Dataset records

________

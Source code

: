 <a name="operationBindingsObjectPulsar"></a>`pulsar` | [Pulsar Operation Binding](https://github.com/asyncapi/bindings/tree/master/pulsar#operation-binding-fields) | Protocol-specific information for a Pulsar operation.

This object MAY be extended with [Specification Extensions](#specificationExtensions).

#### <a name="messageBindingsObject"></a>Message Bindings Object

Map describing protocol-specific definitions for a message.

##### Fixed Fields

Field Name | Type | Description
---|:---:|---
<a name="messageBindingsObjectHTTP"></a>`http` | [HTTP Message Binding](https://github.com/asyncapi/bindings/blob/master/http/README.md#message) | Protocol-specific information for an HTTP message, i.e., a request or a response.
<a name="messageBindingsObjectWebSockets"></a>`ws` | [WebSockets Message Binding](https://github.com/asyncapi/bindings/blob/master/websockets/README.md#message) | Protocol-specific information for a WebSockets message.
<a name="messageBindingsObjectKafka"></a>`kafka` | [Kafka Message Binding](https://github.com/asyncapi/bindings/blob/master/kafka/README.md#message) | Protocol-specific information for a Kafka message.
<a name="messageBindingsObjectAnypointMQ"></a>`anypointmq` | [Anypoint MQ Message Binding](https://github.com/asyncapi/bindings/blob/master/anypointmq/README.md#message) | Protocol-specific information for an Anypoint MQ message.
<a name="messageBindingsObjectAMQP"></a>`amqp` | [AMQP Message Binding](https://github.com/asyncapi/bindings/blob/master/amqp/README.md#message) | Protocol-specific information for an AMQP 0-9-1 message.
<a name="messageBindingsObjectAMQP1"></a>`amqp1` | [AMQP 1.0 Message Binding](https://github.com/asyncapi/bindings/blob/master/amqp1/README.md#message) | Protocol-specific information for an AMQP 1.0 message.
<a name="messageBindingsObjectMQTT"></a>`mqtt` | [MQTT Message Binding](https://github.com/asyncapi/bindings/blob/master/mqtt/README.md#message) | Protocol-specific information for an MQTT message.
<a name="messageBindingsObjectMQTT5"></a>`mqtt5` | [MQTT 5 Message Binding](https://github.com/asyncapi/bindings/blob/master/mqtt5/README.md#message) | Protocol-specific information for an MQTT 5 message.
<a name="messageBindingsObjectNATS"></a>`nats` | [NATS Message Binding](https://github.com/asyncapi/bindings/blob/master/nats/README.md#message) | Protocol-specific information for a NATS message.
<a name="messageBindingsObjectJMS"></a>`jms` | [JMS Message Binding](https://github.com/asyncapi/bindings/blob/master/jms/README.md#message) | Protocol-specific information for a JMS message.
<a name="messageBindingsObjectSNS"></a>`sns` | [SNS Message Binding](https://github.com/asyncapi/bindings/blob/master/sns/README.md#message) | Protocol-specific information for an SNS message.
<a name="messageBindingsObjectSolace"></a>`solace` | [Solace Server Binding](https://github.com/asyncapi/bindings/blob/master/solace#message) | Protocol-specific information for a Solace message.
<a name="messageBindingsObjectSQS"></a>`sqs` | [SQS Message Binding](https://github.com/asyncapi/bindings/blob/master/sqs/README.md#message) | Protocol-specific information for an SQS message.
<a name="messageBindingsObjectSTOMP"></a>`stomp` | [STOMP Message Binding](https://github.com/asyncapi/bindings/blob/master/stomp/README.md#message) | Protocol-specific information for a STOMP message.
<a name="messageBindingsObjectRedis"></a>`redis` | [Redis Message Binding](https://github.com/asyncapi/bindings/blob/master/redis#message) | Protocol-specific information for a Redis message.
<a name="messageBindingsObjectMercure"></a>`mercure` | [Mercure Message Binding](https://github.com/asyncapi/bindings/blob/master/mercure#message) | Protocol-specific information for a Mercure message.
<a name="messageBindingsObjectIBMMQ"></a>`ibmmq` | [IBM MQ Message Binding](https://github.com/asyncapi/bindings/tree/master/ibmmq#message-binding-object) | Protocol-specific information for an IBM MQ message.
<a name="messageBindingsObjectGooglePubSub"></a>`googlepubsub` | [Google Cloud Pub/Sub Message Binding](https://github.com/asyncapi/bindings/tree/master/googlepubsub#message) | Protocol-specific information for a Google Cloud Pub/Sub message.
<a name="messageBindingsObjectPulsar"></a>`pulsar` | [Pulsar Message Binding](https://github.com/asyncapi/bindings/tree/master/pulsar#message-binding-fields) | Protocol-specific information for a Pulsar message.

________

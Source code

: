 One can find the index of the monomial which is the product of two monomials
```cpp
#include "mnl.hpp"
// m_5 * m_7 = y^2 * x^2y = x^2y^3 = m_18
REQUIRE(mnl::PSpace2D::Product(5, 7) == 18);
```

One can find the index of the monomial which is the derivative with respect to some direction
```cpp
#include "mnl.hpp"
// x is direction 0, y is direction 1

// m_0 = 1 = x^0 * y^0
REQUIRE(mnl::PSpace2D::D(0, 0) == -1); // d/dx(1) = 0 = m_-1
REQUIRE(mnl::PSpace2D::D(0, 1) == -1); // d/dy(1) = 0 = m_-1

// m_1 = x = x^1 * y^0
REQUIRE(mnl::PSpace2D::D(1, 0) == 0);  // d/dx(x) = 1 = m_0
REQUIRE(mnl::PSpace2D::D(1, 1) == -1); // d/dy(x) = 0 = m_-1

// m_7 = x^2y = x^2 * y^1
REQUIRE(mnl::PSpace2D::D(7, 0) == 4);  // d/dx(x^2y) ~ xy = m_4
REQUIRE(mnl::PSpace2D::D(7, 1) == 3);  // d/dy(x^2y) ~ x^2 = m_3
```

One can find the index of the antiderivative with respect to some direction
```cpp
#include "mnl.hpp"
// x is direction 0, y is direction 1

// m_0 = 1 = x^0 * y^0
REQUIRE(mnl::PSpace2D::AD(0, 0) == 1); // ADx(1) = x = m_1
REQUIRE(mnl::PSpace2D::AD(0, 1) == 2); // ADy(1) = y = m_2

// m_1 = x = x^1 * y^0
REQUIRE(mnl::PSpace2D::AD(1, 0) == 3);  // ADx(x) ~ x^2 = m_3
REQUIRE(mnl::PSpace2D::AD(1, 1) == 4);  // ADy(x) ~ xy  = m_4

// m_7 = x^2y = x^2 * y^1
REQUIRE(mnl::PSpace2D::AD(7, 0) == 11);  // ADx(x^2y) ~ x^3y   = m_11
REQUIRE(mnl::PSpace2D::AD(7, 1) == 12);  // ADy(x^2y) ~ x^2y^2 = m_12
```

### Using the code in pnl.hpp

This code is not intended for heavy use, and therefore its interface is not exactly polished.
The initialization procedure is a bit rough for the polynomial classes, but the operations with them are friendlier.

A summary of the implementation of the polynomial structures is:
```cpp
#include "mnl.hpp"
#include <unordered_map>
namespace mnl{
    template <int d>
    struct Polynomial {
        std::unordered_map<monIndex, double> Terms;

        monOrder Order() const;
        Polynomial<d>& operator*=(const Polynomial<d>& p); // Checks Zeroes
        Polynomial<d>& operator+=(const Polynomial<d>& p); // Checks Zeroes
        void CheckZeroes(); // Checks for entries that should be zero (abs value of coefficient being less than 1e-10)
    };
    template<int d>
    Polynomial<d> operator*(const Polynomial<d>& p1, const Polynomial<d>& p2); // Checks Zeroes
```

________

WHAT TO PRODUCE
Search the entries for the word "pulsar" and gather every line where it appears.

FINISHED EXERCISE
: <a name="operationBindingsObjectPulsar"></a>`pulsar` | [Pulsar Operation Binding](https://github.com/asyncapi/bindings/tree/master/pulsar#operation-binding-fields) | Protocol-specific information for a Pulsar operation.
<a name="messageBindingsObjectPulsar"></a>`pulsar` | [Pulsar Message Binding](https://github.com/asyncapi/bindings/tree/master/pulsar#message-binding-fields) | Protocol-specific information for a Pulsar message.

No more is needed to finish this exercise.